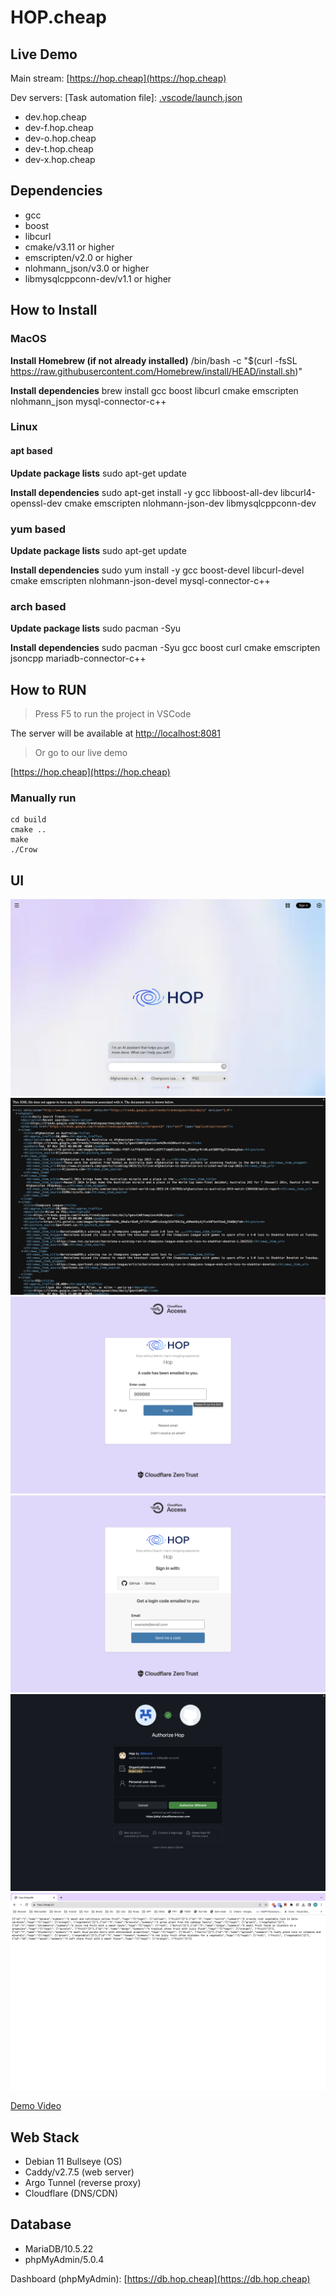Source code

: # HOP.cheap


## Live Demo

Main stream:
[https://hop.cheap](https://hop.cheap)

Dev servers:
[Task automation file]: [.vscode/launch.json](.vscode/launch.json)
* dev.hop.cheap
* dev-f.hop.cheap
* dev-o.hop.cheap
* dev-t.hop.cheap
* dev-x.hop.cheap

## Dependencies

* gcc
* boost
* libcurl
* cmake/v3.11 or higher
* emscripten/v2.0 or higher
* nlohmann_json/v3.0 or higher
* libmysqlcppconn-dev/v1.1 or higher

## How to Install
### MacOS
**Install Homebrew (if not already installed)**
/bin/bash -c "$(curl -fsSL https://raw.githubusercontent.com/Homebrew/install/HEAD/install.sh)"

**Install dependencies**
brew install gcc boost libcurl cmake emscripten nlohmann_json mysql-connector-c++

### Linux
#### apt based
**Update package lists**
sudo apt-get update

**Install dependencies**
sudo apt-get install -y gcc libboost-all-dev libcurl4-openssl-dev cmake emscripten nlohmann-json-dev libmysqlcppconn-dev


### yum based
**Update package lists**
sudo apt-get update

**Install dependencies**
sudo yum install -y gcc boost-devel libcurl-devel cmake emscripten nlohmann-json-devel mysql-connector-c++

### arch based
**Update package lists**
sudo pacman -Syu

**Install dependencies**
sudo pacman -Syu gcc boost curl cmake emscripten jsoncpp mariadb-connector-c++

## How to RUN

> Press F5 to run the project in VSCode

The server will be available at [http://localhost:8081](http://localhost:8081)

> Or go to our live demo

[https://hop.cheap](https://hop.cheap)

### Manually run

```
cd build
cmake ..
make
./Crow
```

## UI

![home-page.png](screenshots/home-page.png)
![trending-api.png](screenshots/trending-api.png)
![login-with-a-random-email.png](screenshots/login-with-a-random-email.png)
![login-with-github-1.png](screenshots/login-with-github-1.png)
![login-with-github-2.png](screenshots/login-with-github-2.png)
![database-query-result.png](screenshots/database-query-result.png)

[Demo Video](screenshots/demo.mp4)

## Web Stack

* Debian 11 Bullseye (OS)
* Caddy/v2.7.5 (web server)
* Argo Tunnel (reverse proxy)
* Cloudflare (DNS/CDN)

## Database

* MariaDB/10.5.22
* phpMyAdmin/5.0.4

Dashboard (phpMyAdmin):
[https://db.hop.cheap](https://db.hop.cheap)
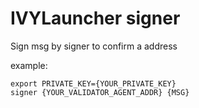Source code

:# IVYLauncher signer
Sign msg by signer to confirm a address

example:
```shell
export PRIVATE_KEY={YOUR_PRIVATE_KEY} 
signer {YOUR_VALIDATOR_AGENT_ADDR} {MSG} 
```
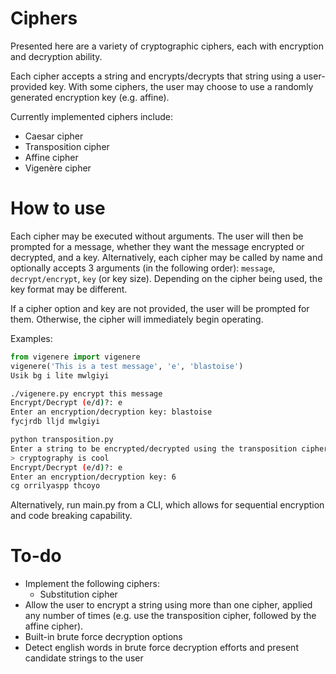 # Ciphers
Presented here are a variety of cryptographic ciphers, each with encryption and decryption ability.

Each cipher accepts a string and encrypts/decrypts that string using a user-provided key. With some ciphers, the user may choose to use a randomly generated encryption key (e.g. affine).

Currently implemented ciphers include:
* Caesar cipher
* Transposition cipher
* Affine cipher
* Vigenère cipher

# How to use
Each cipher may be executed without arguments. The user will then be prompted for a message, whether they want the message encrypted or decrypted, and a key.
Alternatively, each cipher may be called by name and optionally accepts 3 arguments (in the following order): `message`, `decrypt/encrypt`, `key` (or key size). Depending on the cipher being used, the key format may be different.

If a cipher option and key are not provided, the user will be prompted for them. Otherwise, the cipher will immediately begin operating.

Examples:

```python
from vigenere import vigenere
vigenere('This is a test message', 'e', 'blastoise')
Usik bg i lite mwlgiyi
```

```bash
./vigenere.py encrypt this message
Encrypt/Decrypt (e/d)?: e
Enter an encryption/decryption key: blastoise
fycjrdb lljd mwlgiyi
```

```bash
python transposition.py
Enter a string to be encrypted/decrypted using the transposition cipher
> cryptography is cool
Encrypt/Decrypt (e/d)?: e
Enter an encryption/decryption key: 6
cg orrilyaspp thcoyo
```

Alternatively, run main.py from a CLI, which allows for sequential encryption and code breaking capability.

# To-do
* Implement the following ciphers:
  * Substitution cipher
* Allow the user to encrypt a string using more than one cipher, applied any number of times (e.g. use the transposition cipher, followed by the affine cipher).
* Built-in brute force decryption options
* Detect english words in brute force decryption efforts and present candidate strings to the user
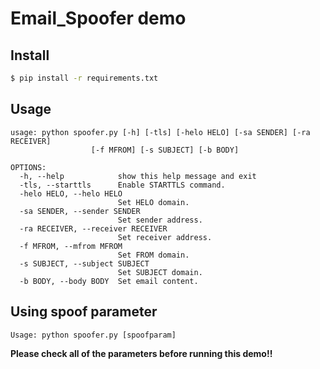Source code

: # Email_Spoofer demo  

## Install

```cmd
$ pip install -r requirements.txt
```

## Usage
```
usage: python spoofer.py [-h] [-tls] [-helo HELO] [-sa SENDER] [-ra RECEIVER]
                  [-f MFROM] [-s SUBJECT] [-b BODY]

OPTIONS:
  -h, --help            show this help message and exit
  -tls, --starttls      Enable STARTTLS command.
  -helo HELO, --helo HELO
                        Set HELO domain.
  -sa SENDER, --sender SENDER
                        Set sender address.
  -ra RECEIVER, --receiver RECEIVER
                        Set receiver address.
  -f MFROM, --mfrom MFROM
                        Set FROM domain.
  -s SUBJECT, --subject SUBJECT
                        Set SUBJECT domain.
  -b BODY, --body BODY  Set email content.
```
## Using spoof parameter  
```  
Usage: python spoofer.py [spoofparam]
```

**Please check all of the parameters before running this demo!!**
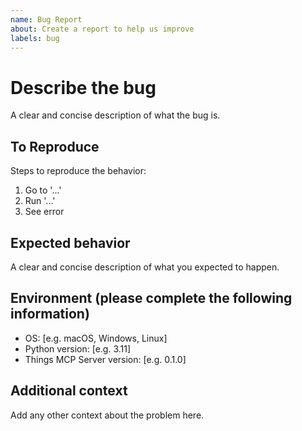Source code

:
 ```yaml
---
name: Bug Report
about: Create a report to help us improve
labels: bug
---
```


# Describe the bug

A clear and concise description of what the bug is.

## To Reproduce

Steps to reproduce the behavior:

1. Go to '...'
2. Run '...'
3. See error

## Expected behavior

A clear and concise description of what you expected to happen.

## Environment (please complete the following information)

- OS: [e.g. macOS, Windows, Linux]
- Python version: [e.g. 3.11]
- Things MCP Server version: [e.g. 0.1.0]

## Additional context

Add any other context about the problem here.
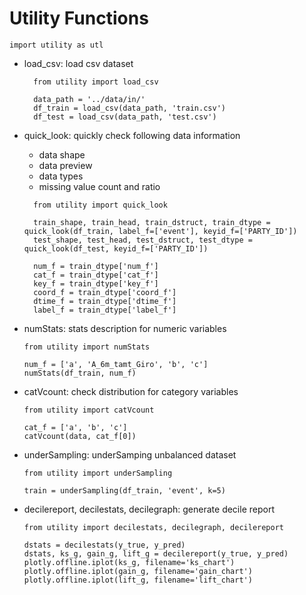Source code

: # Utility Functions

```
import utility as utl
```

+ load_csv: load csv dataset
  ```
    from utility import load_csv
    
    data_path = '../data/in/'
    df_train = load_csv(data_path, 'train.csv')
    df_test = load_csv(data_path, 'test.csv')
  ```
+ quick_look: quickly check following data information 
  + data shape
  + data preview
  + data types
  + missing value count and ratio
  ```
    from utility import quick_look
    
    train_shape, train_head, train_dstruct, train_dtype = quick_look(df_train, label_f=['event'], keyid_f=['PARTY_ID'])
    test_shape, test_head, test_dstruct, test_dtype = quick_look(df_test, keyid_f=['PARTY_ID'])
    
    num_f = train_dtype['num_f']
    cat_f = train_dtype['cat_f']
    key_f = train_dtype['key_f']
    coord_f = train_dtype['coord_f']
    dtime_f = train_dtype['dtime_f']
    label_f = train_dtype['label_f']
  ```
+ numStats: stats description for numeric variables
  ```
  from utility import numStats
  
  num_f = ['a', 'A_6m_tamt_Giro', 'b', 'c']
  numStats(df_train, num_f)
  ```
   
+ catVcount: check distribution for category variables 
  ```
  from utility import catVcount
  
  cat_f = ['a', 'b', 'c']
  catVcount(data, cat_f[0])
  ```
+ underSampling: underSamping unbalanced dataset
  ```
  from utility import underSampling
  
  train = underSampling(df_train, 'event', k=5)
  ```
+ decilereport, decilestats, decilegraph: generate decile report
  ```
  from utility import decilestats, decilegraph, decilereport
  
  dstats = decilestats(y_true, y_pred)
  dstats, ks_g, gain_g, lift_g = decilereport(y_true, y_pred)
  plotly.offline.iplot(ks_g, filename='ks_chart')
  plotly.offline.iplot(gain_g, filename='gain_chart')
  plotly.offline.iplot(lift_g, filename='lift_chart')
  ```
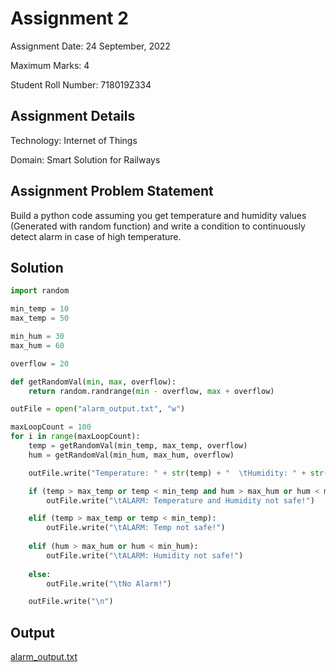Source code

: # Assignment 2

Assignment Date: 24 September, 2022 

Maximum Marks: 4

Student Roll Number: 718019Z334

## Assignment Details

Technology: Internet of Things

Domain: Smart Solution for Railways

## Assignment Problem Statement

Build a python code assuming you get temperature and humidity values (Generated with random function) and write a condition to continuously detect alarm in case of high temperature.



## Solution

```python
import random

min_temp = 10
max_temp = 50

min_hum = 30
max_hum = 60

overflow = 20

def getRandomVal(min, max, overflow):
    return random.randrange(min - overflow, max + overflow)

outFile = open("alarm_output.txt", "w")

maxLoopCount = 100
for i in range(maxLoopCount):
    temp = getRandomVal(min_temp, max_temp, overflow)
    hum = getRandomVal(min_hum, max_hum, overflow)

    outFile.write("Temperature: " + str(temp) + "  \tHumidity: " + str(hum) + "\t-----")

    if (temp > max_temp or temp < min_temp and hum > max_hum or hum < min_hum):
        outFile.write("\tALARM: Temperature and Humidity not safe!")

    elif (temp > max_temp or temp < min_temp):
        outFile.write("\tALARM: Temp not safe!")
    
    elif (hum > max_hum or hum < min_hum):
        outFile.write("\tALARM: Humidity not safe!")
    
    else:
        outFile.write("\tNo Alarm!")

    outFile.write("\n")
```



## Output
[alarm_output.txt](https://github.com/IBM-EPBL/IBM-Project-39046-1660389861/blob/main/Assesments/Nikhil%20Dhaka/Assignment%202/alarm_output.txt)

» What is expected:
Could you filter the entries above for lines holding the string "cmake" and copy them?

» Written answer:
* cmake/v3.11 or higher
brew install gcc boost libcurl cmake emscripten nlohmann_json mysql-connector-c++
sudo apt-get install -y gcc libboost-all-dev libcurl4-openssl-dev cmake emscripten nlohmann-json-dev libmysqlcppconn-dev
sudo yum install -y gcc boost-devel libcurl-devel cmake emscripten nlohmann-json-devel mysql-connector-c++
sudo pacman -Syu gcc boost curl cmake emscripten jsoncpp mariadb-connector-c++
cmake ..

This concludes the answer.